▸ **Exercise brief**
Collect each line of the entries that holds the string "Hamiltonian".
= = = = = = =
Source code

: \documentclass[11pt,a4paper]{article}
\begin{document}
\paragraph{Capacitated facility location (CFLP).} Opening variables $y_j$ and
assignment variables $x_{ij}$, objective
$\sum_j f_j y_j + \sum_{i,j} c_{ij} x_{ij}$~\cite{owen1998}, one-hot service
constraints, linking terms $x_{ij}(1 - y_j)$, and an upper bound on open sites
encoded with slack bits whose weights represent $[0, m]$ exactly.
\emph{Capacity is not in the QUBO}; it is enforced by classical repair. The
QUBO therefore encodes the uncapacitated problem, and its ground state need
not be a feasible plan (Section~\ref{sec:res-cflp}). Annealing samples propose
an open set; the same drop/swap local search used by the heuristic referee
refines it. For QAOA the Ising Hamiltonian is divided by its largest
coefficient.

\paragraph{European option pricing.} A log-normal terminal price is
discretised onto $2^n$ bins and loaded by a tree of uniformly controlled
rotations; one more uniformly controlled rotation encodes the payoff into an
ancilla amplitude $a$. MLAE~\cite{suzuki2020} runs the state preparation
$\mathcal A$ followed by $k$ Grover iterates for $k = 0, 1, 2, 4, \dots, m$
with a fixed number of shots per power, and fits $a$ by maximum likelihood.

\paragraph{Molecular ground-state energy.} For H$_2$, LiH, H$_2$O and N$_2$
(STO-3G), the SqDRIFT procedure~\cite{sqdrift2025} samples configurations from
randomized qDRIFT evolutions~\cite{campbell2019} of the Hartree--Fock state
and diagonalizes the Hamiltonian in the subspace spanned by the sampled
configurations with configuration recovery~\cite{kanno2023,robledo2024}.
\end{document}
= = = = = = =
▸ **Result for this task**
refines it. For QAOA the Ising Hamiltonian is divided by its largest
and diagonalizes the Hamiltonian in the subspace spanned by the sampled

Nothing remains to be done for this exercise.